From: SG15 <sg15-bounces_at_[hidden]> On Behalf Of Tom Honermann via SG15
Sent: Tuesday, May 23, 2023 6:54 PM
To: Daniel Ruoso <daniel_at_[hidden]>
Cc: Tom Honermann <tom_at_[hidden]>; sg15_at_[hidden]
Subject: Re: [SG15] P2898R0: Importable Headers are Not Universally Implementable

On 5/23/23 11:54 AM, Daniel Ruoso wrote:

Em seg., 22 de mai. de 2023 às 16:17, Tom Honermann

<tom_at_[hidden]><mailto:tom_at_[hidden]> escreveu:

First, I don't know what is meant by "universally implementable". The paper doesn't offer a definition of the term and its use within the paper doesn't present an intuitive meaning, at least not for me (note that "universally implementable" appears only in the title and in an assertion in section 2.1 in the discussion of #pragma once).

The Abstract covers what I mean. Essentially, the C++ specification

needs to be implementable in all the places where C++ is currently

used, and the specification of Importable Headers currently fails that

criteria. It is only implementable in a subset of environments where

C++ is used.
What subset of environments is it not implementable in? The paper doesn't actually say as far as I can tell. What is a concrete example?

If the concern is that dependency scanning for importable headers is dependent on which implementation the result of the dependency scanning will be used to construct a build system for, then I agree that dependency scanning does not produce an implementation independent result.

It's not about it being implementation-independent or not, it's about

the costs being prohibitive in a lot of environments where C++ is

used. Everything is technically possible, but every decision has

costs, some of which may be unaffordable to some use cases. IMHO, the

costs of Importable Headers are unaffordable for environments that use

open-ended build systems, such as systems that have dependencies

expressed entirely by producing binary artifacts that are used as

dependencies of other builds. This is the case at Bloomberg, but it's

also the case for systems like Conan, vcpkg, as well as most GNU/Linux

distributions.
The paper doesn't quantify costs in any way. The closest it comes is (correctly) noting that dependency scanning for header units requires computing imported macros in a bottom up way that is not required for named modules. But the paper doesn't quantify that cost. Is it a 5% hit? A 95% hit? Linear with respect to the number of header units? Other papers have offered quantification; see P1441 (Are modules fast?)<https://wg21.link/p1441> for example.

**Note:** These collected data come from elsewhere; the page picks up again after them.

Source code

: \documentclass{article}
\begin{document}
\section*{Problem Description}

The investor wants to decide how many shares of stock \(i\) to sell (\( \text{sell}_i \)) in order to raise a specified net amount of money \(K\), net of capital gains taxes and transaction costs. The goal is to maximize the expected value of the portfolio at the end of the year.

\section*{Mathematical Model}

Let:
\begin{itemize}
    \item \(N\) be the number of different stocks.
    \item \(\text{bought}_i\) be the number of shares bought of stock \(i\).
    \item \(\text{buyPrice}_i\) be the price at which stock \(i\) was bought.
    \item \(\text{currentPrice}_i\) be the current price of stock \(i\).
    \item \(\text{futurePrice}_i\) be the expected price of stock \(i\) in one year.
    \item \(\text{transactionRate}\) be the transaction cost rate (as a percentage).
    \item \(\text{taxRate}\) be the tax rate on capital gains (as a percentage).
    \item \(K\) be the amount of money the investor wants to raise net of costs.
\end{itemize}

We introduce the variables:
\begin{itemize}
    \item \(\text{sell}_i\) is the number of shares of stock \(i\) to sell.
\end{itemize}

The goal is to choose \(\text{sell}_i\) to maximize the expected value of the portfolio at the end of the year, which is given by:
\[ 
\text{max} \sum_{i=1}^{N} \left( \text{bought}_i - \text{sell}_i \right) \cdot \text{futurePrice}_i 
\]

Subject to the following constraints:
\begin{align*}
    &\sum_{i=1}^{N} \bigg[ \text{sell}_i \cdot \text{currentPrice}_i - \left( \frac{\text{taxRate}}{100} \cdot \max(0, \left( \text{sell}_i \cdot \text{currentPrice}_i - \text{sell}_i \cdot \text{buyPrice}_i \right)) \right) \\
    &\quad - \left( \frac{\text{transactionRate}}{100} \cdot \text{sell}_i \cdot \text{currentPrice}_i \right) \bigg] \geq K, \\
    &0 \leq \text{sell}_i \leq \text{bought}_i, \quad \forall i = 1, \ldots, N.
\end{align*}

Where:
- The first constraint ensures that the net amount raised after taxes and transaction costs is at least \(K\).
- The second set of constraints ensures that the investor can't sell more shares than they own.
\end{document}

But I also don't find that to be particularly concerning either; absent a (possibly implementation dependent and often complicated) include search path, it is not possible, in general, to universally map #include directives to source files either.

Correct. Prior to modules, that had a specific cost. The build system

needs to incorporate the source inclusions into the dependency graph

after the initial compilation such that incremental builds are done

correctly.

With named modules, the build system needs to be able to incorporate

dependencies *prior* to a clean build. This required a change in

ninja, for instance. And this is what has allowed us to have a proper

plan on how we're going to get that implemented.
Indeed; I believe it is equivalent to requirements for support of generated headers.

With Importable Headers, however, the dependency scanning has itself a

dependency on additional information before any source file is even

read, I'll dive into this in the next paragraphs.

Section 2.1 states:

This identity problem has always been a complicated topic for the C++ specification, the `#pragma once` directive has been supported by various implementations in varying degrees of compatibility, but it cannot be universally implemented because we don't have a way of specifying what is the thing that should be included only "once" given the way that header search works.

This issue does exist (and has for a very long time) but I don't see how it is relevant. Since header to source file mapping is implementation-defined, a dependency scanner or build system must match the implementation-defined behavior for the targeted implementations.

The dependency scanning needs to be able to map how the importable

header is specified in order to understand which `#include` directives

can be turned into imports.

That means we need to establish an identity between the files actually

opened by the dependency scanning process to the tokens used in both

`#include` and `import` directives before the dependency scanning even

runs.
Yes. This is what I meant by "a dependency scanner or build system must match the implementation-defined behavior for the targeted implementations."

Section 2.2 states:

The cost of that approach, however, is that we create a significant bottleneck in the dependency chain of any given object. Changing the list of Importable Headers or the Local Preprocessor Arguments for any one of them will result in a complete invalidation of the dependency scanning for all translation units in the project.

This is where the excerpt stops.